Os EUA e seus aliados europeus (Reino
Unido, França) responsáveis pela tragédia do país, estão interessados em
questões diferentes: Bruxelas tenta conter a chegada de emigrantes
vindos da Líbia, que algumas fontes calculam em 150.000 anuais, assunto
que preocupa especialmente a Alemanha; Washington pretende controlar o
Daesh (com quem contemporiza na Síria onde, de fato, é visto como um
aliado na guerra para derrubar o governo de Damasco), desactivar as
centenas de milícias, e recuperar a produção de petróleo. Por seu lado, o
enviado especial da ONU para a Líbia, Martin Kobler, tenta, sem
sucesso, mídiasr no meio do caos.
Entretanto,
as televisões e a grande imprensa internacional há tempo que deixaram
de mostrar interesse pela Líbia, seguindo um guião utilizado com êxito
muitas vezes.
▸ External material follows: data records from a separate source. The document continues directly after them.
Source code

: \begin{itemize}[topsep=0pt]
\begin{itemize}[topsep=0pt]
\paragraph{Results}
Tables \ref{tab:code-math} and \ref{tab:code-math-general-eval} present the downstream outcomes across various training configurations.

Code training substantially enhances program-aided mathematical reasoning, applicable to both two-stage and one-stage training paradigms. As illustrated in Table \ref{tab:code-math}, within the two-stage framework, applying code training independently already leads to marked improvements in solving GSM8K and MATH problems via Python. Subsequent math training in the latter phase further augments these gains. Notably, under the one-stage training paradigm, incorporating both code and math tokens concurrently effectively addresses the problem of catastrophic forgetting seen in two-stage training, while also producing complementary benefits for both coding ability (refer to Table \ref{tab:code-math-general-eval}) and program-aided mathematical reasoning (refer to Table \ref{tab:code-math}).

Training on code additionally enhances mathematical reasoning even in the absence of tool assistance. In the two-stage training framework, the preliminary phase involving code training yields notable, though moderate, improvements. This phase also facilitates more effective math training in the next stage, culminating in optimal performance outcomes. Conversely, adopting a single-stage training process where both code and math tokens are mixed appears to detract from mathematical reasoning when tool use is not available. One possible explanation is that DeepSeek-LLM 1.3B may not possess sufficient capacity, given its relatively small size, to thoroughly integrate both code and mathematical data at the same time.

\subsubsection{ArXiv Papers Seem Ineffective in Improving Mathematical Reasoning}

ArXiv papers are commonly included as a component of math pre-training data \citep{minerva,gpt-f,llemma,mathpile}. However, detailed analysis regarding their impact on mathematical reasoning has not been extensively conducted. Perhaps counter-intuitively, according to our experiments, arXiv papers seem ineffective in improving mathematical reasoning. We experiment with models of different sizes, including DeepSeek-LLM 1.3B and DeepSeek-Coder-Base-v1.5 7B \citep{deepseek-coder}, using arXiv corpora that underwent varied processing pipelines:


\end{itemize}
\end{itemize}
A Líbia, convertida num estado falhado, com presença do
Daesh (que acaba de perder Sirte), onde todos os grupos e milícias
cometem crimes de guerra ante a indiferença ocidental, é hoje um país
pelo qual nenhuma potência da Otan assume responsabilidade, embora uma
terça parte da população necessite de ajuda alimentar urgente, embora os
líbios tenham que comer ratos e beber águas pestilentas, embora se
vejam obrigados a contemplar constantes assassínios e decapitações,
embora ali a vida não valha nada, e os governos dessas potências sejam
conscientes de que os líbios foram condenados a viver num inferno.